Celebrating financial independence

Arguably money can’t buy you happiness, but understanding your finances and a bit of planning certainly reduces a lot of people’s financial stress. In fact our recent National Savings & Debt Barometer survey found that nearly 60% of people who are uncomfortable with their finances find financial planning daunting.

Straight talking is what we are all about, so we teamed up with guest writer Nigel Bowen to come up with some plain speaking insights that can help ‘de-daunt’ financial planning:

Achieving financial freedom might not be easy, but it can be remarkably straightforward.

With Barbados – the permanent or temporary home of some of the world’s most high-profile financially independent individuals – celebrating its Independence Day on November 30, it seems like an auspicious time to list the five steps you can take to achieve financial freedom.

1. Spend less than you earn

Granted, this one is obvious, but given that one in seven Australian households still aren’t doing it (and the proportion was significantly higher before the GFC), it bears reiteration. So remember that you will never attain financial independence if your expenses consistently outstrip your revenue.

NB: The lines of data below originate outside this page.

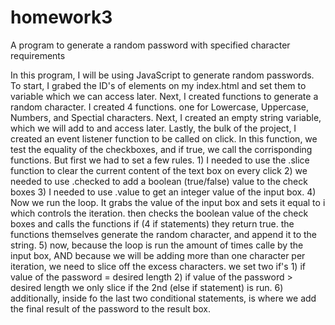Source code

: # homework3
A program to generate a random password with specified character requirements 


In this program, I will be using JavaScript to generate random passwords. 
To start, I grabed the ID's of elements on my index.html and set them to variable which we can access later. 
Next, I created functions to generate a random character. I created 4 functions. one for Lowercase, Uppercase, Numbers, and Spectial characters. 
Next, I created an empty string variable, which we will add to and access later. 
Lastly, the bulk of the project, I created an event listener function to be called on click. In this function, we test the equality of the checkboxes, and if true, we call the corrisponding functions. But first we had to set a few rules.
    1) I needed to use the .slice function to clear the current content of the text box on every click
    2) we needed to use .checked to add a boolean (true/false) value to the check boxes
    3) I needed to use .value to get an integer value of the input box. 
    4) Now we run the loop. It grabs the value of the input box and sets it equal to i which controls the iteration. then checks the boolean value of the check boxes and calls the functions if (4 if statements) they return true. the functions themselves generate the random character, and append it to the string. 
    5) now, because the loop is run the amount of times calle by the input box, AND because we will be adding more than one character per iteration, we need to slice off the excess characters. we set two if's 
        1) if value of the password = desired length
        2) if value of the password > desired length
    we only slice if the 2nd (else if statement) is run. 
    6) additionally, inside fo the last two conditional statements, is where we add the final result of the password to the result box. 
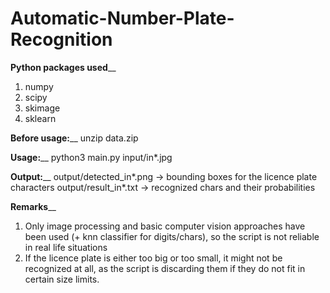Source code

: # Automatic-Number-Plate-Recognition

**Python packages used**__
1. numpy
2. scipy
3. skimage
4. sklearn

**Before usage:**__
unzip data.zip

**Usage:**__
python3 main.py input/in*.jpg

**Output:**__
output/detected_in*.png -> bounding boxes for the licence plate characters
output/result_in*.txt -> recognized chars and their probabilities

**Remarks**__
1. Only image processing and basic computer vision approaches have been used (+ knn classifier for digits/chars), so the script is not reliable in real life situations
2. If the licence plate is either too big or too small, it might not be recognized at all, as the script is discarding them if they do not fit in certain size limits.

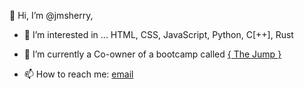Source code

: 👋 Hi, I’m @jmsherry,

- 👀 I’m interested in ...
HTML, CSS, JavaScript, Python, C[++], Rust

- 🌱 I’m currently a Co-owner of a bootcamp called [{ The Jump }](https://www.thejump.tech)


- 📫 How to reach me: [email](mailto:james.sherry@thejump.tech)

<!---
jmsherry/jmsherry is a ✨ special ✨ repository because its `README.md` (this file) appears on your GitHub profile.
You can click the Preview link to take a look at your changes.
--->
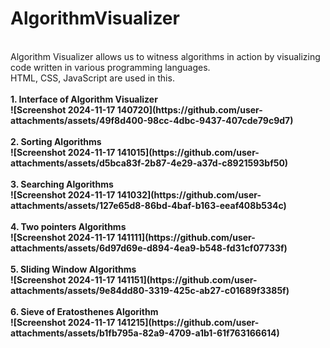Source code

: # AlgorithmVisualizer
<br>
Algorithm Visualizer allows us to witness algorithms in action by visualizing code written in various programming languages.
<br>
HTML, CSS, JavaScript are used in this.
<br><br>
<b>
  1. Interface of Algorithm Visualizer
  <br>
  ![Screenshot 2024-11-17 140720](https://github.com/user-attachments/assets/49f8d400-98cc-4dbc-9437-407cde79c9d7)
<br><br>
  2. Sorting Algorithms
  <br>
![Screenshot 2024-11-17 141015](https://github.com/user-attachments/assets/d5bca83f-2b87-4e29-a37d-c8921593bf50)
<br><br>
  3. Searching Algorithms
  <br>
![Screenshot 2024-11-17 141032](https://github.com/user-attachments/assets/127e65d8-86bd-4baf-b163-eeaf408b534c)
<br><br>
  4. Two pointers Algorithms
  <br>
![Screenshot 2024-11-17 141111](https://github.com/user-attachments/assets/6d97d69e-d894-4ea9-b548-fd31cf07733f)
<br><br>
  5. Sliding Window Algorithms
  <br>
![Screenshot 2024-11-17 141151](https://github.com/user-attachments/assets/9e84dd80-3319-425c-ab27-c01689f3385f)
<br><br>
  6. Sieve of Eratosthenes Algorithm
  <br>
![Screenshot 2024-11-17 141215](https://github.com/user-attachments/assets/b1fb795a-82a9-4709-a1b1-61f763166614)
</b>
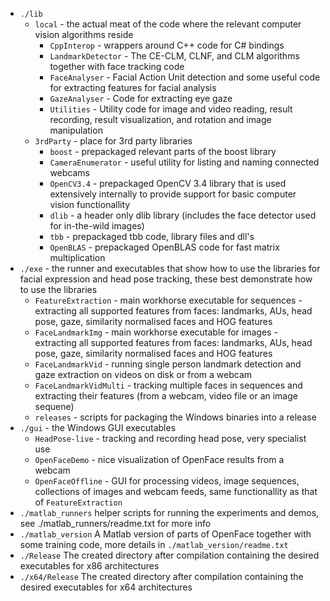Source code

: - `./lib`
   - `local` - the actual meat of the code where the relevant computer vision algorithms reside
      - `CppInterop` - wrappers around C++ code for C# bindings
      - `LandmarkDetector` - The CE-CLM, CLNF, and CLM algorithms together with face tracking code
      - `FaceAnalyser` - Facial Action Unit detection and some useful code for extracting features for facial analysis
	  - `GazeAnalyser` - Code for extracting eye gaze
	  - `Utilities` - Utility code for image and video reading, result recording, result visualization, and rotation and image manipulation
   - `3rdParty` - place for 3rd party libraries
      - `boost` - prepackaged relevant parts of the boost library
      - `CameraEnumerator` - useful utility for listing and naming connected webcams
      - `OpenCV3.4` - prepackaged OpenCV 3.4 library that is used extensively internally to provide support for basic computer vision functionallity
      - `dlib` - a header only dlib library (includes the face detector used for in-the-wild images)
      - `tbb` - prepackaged tbb code, library files and dll's
	  - `OpenBLAS` - prepackaged OpenBLAS code for fast matrix multiplication
- `./exe` - the runner and executables that show how to use the libraries for facial expression and head pose tracking, these best demonstrate how to use the libraries
   - `FeatureExtraction` - main workhorse executable for sequences - extracting all supported features from faces: landmarks, AUs, head pose, gaze, similarity normalised faces and HOG features
   - `FaceLandmarkImg` - main workhorse executable for images - extracting all supported features from faces: landmarks, AUs, head pose, gaze, similarity normalised faces and HOG features
   - `FaceLandmarkVid` - running single person landmark detection and gaze extraction on videos on disk or from a webcam
   - `FaceLandmarkVidMulti` - tracking multiple faces in sequences and extracting their features (from a webcam, video file or an image sequene)
   - `releases` - scripts for packaging the Windows binaries into a release
- `./gui` - the Windows GUI executables
   - `HeadPose-live` - tracking and recording head pose, very specialist use
   - `OpenFaceDemo` - nice visualization of OpenFace results from a webcam
   - `OpenFaceOffline` - GUI for processing videos, image sequences, collections of images and webcam feeds, same functionallity as that of `FeatureExtraction`
- `./matlab_runners` helper scripts for running the experiments and demos, see ./matlab_runners/readme.txt for more info
- `./matlab_version` A Matlab version of parts of OpenFace together with some training code, more details in `./matlab_version/readme.txt`
- `./Release` The created directory after compilation containing the desired executables for x86 architectures
- `./x64/Release` The created directory after compilation containing the desired executables for x64 architectures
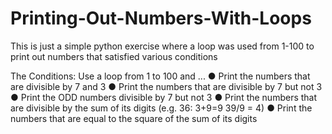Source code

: # Printing-Out-Numbers-With-Loops
This is just a simple python exercise where a loop was used from 1-100 to print out numbers that satisfied various conditions

The Conditions:
Use a loop from 1 to 100 and ...
● Print the numbers that are divisible by 7 and 3
● Print the numbers that are divisible by 7 but not 3
● Print the ODD numbers divisible by 7 but not 3
● Print the numbers that are divisible by the sum of its digits (e.g. 36: 3+9=9 39/9 = 4)
● Print the numbers that are equal to the square of the sum of its digits
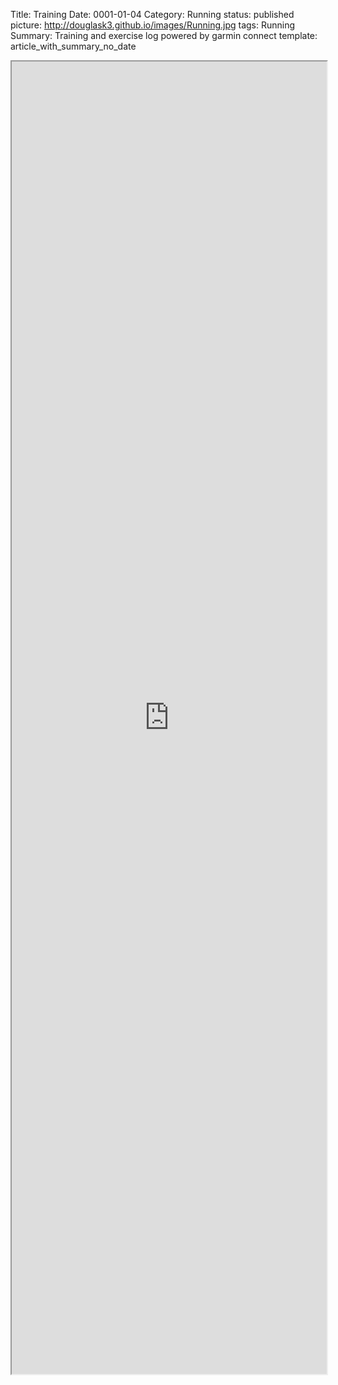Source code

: Title: Training
Date: 0001-01-04
Category: Running
status: published
picture: http://douglask3.github.io/images/Running.jpg
tags: Running
Summary: Training and exercise log powered by garmin connect
template: article_with_summary_no_date

<iframe src="https://connect.garmin.com/page/profile/minprofile.faces?displayName=douglask31#.Vo_3GbDImbE.gmail" width="100%" height="2100px" zoom =  0.81></iframe>
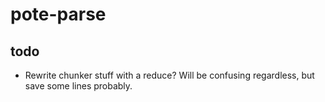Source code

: # pote-parse

## todo

- Rewrite chunker stuff with a reduce? Will be confusing regardless, but save some lines probably.
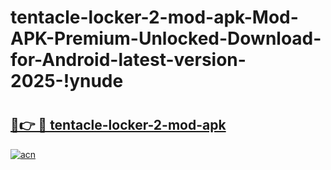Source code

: # tentacle-locker-2-mod-apk-Mod-APK-Premium-Unlocked-Download-for-Android-latest-version-2025-!ynude

# <h2><a href="https://qikhdj.esa.edu.pl?title=tentacle-locker-2-mod-apk&ref=ynude">🔗👉 🔴 tentacle-locker-2-mod-apk</a></h2>

[![acn](https://github.com/user-attachments/assets/0f9c940e-d8b0-45ae-aac7-cd30a18b3e1c)](https://qikhdj.esa.edu.pl?title=tentacle-locker-2-mod-apk&ref=ynude)

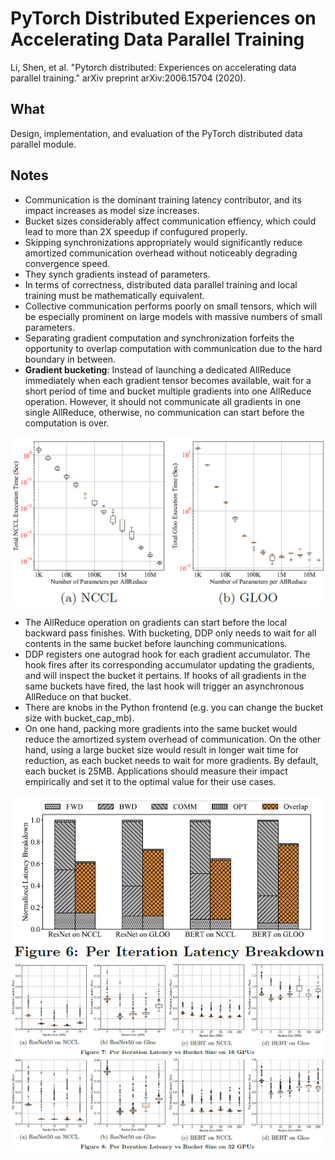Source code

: # PyTorch Distributed Experiences on Accelerating Data Parallel Training

Li, Shen, et al. "Pytorch distributed: Experiences on accelerating data parallel training." arXiv preprint arXiv:2006.15704 (2020).

## What

Design, implementation, and evaluation of the PyTorch distributed data parallel module.

## Notes

* Communication is the dominant training latency contributor, and its impact increases as model size increases. 
* Bucket sizes considerably affect communication effiency, which could lead to more than 2X speedup if confugured properly.
* Skipping synchronizations appropriately would significantly reduce amortized communication overhead without noticeably degrading convergence speed.
* They synch gradients instead of parameters.
* In terms of correctness, distributed data parallel training and local training must be mathematically equivalent.
* Collective communication performs poorly on small tensors, which will be especially prominent on large models with massive numbers of small parameters.
* Separating gradient computation and synchronization forfeits the opportunity to overlap computation with communication due to the hard boundary in between.
* **Gradient bucketing**: Instead of launching a dedicated AllReduce immediately when each gradient tensor becomes available, wait for a short period of time and bucket multiple gradients into one AllReduce operation. However, it should not communicate all gradients in one single AllReduce, otherwise, no communication can start before the computation is over.

![All Reduce Times](figures/allreduce.png)

* The AllReduce operation on gradients can start before the local backward pass finishes. With bucketing, DDP only needs to wait for all contents in the same bucket before launching communications.
* DDP registers one autograd hook for each gradient accumulator. The hook fires after its corresponding accumulator updating the gradients, and will inspect the bucket it pertains. If hooks of all gradients in the same buckets have fired, the last hook will trigger an asynchronous AllReduce on that bucket.
* There are knobs in the Python frontend (e.g. you can change the bucket size with bucket_cap_mb).
* On one hand, packing more gradients into the same bucket would reduce the amortized system overhead of communication. On the other hand, using a large bucket size would result in longer wait time for reduction, as each bucket needs to wait for more gradients. By default, each bucket is 25MB. Applications should measure their impact empirically and set it to the optimal value for their use cases.

![Latency Breakdown](figures/latency_breakdown.png)
![Latency vs Bucket Size](figures/latency_vs_bucketsize.png)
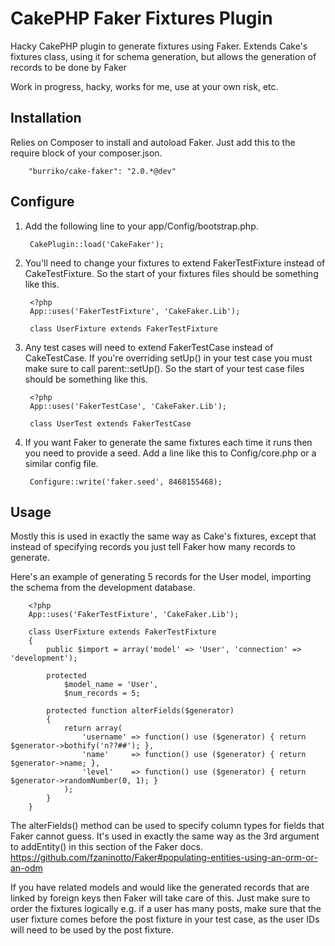 # CakePHP Faker Fixtures Plugin

Hacky CakePHP plugin to generate fixtures using Faker. Extends Cake's fixtures class, using it for schema generation, but allows the generation of records to be done by Faker

Work in progress, hacky, works for me, use at your own risk, etc.

## Installation

Relies on Composer to install and autoload Faker. Just add this to the require block of your composer.json.

		"burriko/cake-faker": "2.0.*@dev"

## Configure

1. Add the following line to your app/Config/bootstrap.php.

		CakePlugin::load('CakeFaker');

2. You'll need to change your fixtures to extend FakerTestFixture instead of CakeTestFixture. So the start of your fixtures files should be something like this.

		<?php
		App::uses('FakerTestFixture', 'CakeFaker.Lib');

		class UserFixture extends FakerTestFixture

3. Any test cases will need to extend FakerTestCase instead of CakeTestCase. If you're overriding setUp() in your test case you must make sure to call parent::setUp().
So the start of your test case files should be something like this.

		<?php
		App::uses('FakerTestCase', 'CakeFaker.Lib');

		class UserTest extends FakerTestCase

4. If you want Faker to generate the same fixtures each time it runs then you need to provide a seed. Add a line like this to Config/core.php or a similar config file.

		Configure::write('faker.seed', 8468155468);

## Usage

Mostly this is used in exactly the same way as Cake's fixtures, except that instead of specifying records you just tell Faker how many records to generate.

Here's an example of generating 5 records for the User model, importing the schema from the development database.

		<?php
		App::uses('FakerTestFixture', 'CakeFaker.Lib');

		class UserFixture extends FakerTestFixture
		{
			public $import = array('model' => 'User', 'connection' => 'development');

			protected
				$model_name = 'User',
				$num_records = 5;

			protected function alterFields($generator)
			{
				return array(
					'username' => function() use ($generator) { return $generator->bothify('n??##'); },
					'name'     => function() use ($generator) { return $generator->name; },
					'level'    => function() use ($generator) { return $generator->randomNumber(0, 1); }
				);
			}
		}

The alterFields() method can be used to specify column types for fields that Faker cannot guess. It's used in exactly the same way as the 3rd argument to addEntity() in this section of the Faker docs.
https://github.com/fzaninotto/Faker#populating-entities-using-an-orm-or-an-odm

If you have related models and would like the generated records that are linked by foreign keys then Faker will take care of this.  Just make sure to order the fixtures logically e.g. if a user has many posts, make sure that the user fixture comes before the post fixture in your test case, as the user IDs will need to be used by the post fixture.
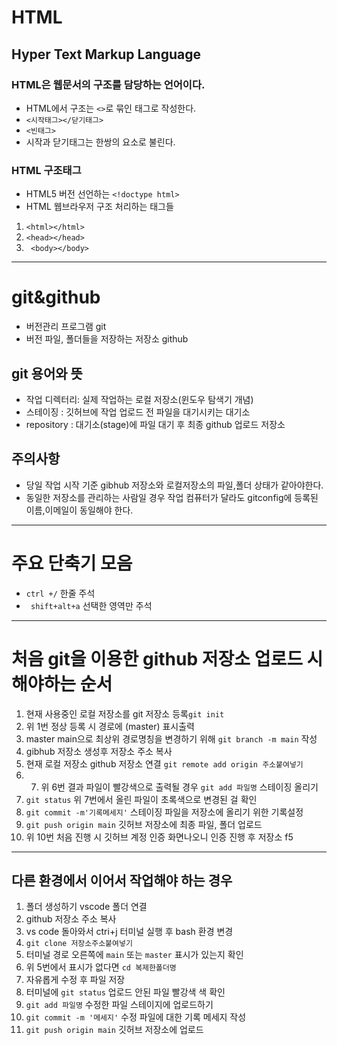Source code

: # HTML
## Hyper Text Markup Language
### HTML은 웹문서의 구조를 담당하는 언어이다.
* HTML에서 구조는 `<>`로 묶인 태그로 작성한다.
* `<시작태그></닫기태그>`
* `<빈태그>`
* 시작과 닫기태그는 한쌍의 요소로 불린다.
### HTML 구조태그
* HTML5 버전 선언하는 `<!doctype html>`
* HTML 웹브라우저 구조 처리하는 태그들
1. `<html></html>`
2. `<head></head>`
3. ` <body></body>`
----
# git&github
* 버전관리 프로그램 git
* 버전 파일, 폴더들을 저장하는 저장소 github
## git 용어와 뜻
* 작업 디렉터리: 실제 작업하는 로컬 저장소(윈도우 탐색기 개념)
* 스테이징 : 깃허브에 작업 업로드 전 파일을 대기시키는 대기소
* repository : 대기소(stage)에 파일 대기 후 최종 github 업로드 저장소
## 주의사항
* 당일 작업 시작 기준 gibhub 저장소와 로컬저장소의 파일,폴더 상태가 같아야한다.
* 동일한 저장소를 관리하는 사람일 경우  작업 컴퓨터가 달라도 gitconfig에 등록된 이름,이메일이 동일해야 한다.
 ---
 # 주요 단축기 모음
 * `ctrl +/` 한줄 주석
 *  ` shift+alt+a` 선택한 영역만 주석
 ----
 # 처음 git을 이용한 github 저장소 업로드 시 해야하는 순서
 1. 현재 사용중인 로컬 저장소를 git 저장소 등록`git init`
 2. 위 1번 정상 등록 시 경로에 (master) 표시출력
 3. master main으로 최상위 경로명칭을 변경하기 위해 `git branch -m main` 작성
 4. gibhub 저장소 생성후 저장소 주소 복사
 5. 현재 로컬 저장소 github 저장소 연결 `git remote add origin 주소붙여넣기`
 6.  7. 위 6번 결과 파일이 빨강색으로 출력될 경우 `git add 파일명` 스테이징 올리기
 8. `git status` 위 7번에서 올린 파일이 초록색으로 변경된 걸 확인
 9. `git commit -m'기록메세지'` 스테이징 파일을 저장소에 올리기 위한 기록설정
10. `git push origin main` 깃허브 저장소에 최종 파일, 폴더 업로드
11. 위 10번 처음 진행 시 깃허브 계정 인증 화면나오니 인증 진행 후 저장소 f5
----
## 다른 환경에서 이어서 작업해야 하는 경우
1. 폴더 생성하기 vscode 폴더 연결
2. github 저장소 주소 복사
3. vs code 돌아와서 ctri+j 터미널 실행 후 bash 환경 변경
4. `git clone 저장소주소붙여넣기`
5. 터미널 경로 오른쪽에 `main` 또는 `master` 표시가 있는지 확인
6. 위 5번에서 표시가 없다면 `cd 복제한폴더명`
7. 자유롭게 수정 후 파일 저장
8. 터미널에 `git status` 업로드 안된 파일 빨강색 색 확인
9. `git add 파일명` 수정한 파일 스테이지에 업로드하기
10. `git commit -m '메세지'` 수정 파일에 대한 기록 메세지 작성
11. `git push origin main`  깃허브 저장소에 업로드

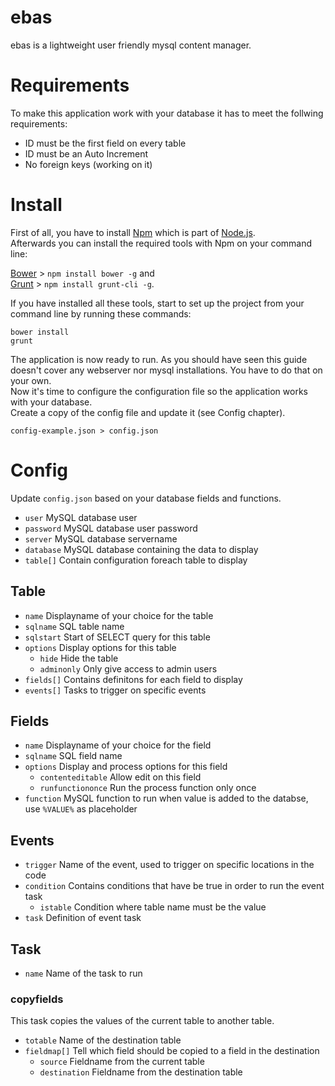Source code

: ebas
====

ebas is a lightweight user friendly mysql content manager.

# Requirements

To make this application work with your database it has to meet the follwing requirements:

* ID must be the first field on every table
* ID must be an Auto Increment
* No foreign keys (working on it)

# Install

First of all, you have to install [Npm](https://www.npmjs.org/) which is part of [Node.js](http://www.nodejs.org/).  
Afterwards you can install the required tools with Npm on your command line:  

[Bower](http://bower.io/) > `npm install bower -g` and  
[Grunt](http://gruntjs.com/) > `npm install grunt-cli -g`.

If you have installed all these tools, start to set up the project from your command line by running these commands:  

`bower install`  
`grunt`

The application is now ready to run.
As you should have seen this guide doesn't cover any webserver nor mysql installations. You have to do that on your own.  
Now it's time to configure the configuration file so the application works with your database.  
Create a copy of the config file and update it (see Config chapter).  

`config-example.json > config.json`

# Config

Update `config.json` based on your database fields and functions.

* `user` MySQL database user  
* `password` MySQL database user password  
* `server` MySQL database servername  
* `database` MySQL database containing the data to display  
* `table[]` Contain configuration foreach table to display  

## Table

* `name` Displayname of your choice for the table  
* `sqlname` SQL table name  
* `sqlstart` Start of SELECT query for this table  
* `options` Display options for this table  
  * `hide` Hide the table  
  * `adminonly` Only give access to admin users  
* `fields[]` Contains definitons for each field to display  
* `events[]` Tasks to trigger on specific events

## Fields

* `name` Displayname of your choice for the field  
* `sqlname` SQL field name  
* `options` Display and process options for this field  
  * `contenteditable` Allow edit on this field  
  * `runfunctiononce` Run the process function only once  
* `function` MySQL function to run when value is added to the databse, use `%VALUE%` as placeholder  

## Events

* `trigger` Name of the event, used to trigger on specific locations in the code
* `condition` Contains conditions that have be true in order to run the event task
  * `istable` Condition where table name must be the value
* `task` Definition of event task

## Task

* `name` Name of the task to run

### copyfields

This task copies the values of the current table to another table.

* `totable` Name of the destination table
* `fieldmap[]` Tell which field should be copied to a field in the destination
  * `source` Fieldname from the current table
  * `destination` Fieldname from the destination table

2. Put as much money aside as possible to invest

Once again, this isn’t rocket science, yet somehow fails to register with the vast majority of the population. It’s estimated that 80 per cent of American millionaires started off with no significant financial resources. So why did they end up being able to retire in comfort several decades earlier than their friends, siblings and ex-work colleagues? Simply because, at some point, they twigged to the end result of devoting a sizeable chunk of their income to acquire income-generating assets. If you can’t find a way to set aside at least 30 per cent of your income to invest, don’t count on joining the ranks of the financially independent any time soon.

3. Get rich slow

It’s by no means impossible to achieve stellar returns on investments. For example, if you’d bought a median-priced Sydney house in 1996 and sold it 2004, you would have, on average, made a 160 per cent profit. The only catch is you couldn’t have predicted that was going to happen and would have been unwise to bank on it doing so. High-return investments are almost always high-risk ones as well. You’re more likely to come out ahead over the long term with safer investments, such as blue chip stocks, that offer unspectacular but solid returns.

4. Diversify

If you don’t have a lot of capital, it can be tempting to put all your eggs in the one basket in the hope they’ll turn golden. If, for example, you’d bought an investment property in Sydney in 2004 hoping to sell it for a 160 per cent profit in 2012, you would have been very disappointed. You would have likely done much better had you spread the money you used for the deposit on the property across a range of investments.

5. Keep quiet

We now live in a ‘If you’ve got it, flaunt it’ culture, but historically the well off have understood that it’s sensible to be discreet. If for no other reason than to avoid being treated like a walking ATM by friends and family members, avoid the temptation to boast about beating the market and keep your financial affairs as private as possible.

The take-home message of every classic money management book from Napoleon Hill’s Think and Grow Rich through to Robert Kiyosaki’s Rich Dad, Poor Dad is that today’s frugality is the foundation stone of tomorrow’s bounty. The key to future financial freedom lies in the self-discipline to defer gratification.